Records for this task –
::::

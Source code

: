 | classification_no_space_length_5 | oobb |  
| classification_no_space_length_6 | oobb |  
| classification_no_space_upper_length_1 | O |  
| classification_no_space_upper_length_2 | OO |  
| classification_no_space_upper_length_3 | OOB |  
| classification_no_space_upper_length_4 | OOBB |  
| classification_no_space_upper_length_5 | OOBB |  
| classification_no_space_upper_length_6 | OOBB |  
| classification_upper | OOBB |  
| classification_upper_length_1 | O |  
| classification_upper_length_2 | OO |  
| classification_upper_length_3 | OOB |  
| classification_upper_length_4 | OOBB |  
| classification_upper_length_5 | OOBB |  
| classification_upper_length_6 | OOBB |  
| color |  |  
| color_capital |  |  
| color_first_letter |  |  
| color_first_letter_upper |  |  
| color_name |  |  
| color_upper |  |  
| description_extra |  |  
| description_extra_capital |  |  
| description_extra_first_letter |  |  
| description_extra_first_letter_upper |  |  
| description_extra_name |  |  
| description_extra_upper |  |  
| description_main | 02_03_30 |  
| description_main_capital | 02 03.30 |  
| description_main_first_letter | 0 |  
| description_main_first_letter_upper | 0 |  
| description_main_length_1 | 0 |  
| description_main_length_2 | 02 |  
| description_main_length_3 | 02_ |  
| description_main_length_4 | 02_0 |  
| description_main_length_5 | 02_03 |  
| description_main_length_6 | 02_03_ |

::::

Problem to work on –
Only one stretch of the records above is wanted: the lines between the one holding "classification_no_space_length_6 | oobb |" and the one holding "classification_no_space_upper_length_4 | OOBB |", inclusive, reproduced exactly.

Solution to this problem –
| classification_no_space_length_6 | oobb |  
| classification_no_space_upper_length_1 | O |  
| classification_no_space_upper_length_2 | OO |  
| classification_no_space_upper_length_3 | OOB |  
| classification_no_space_upper_length_4 | OOBB |  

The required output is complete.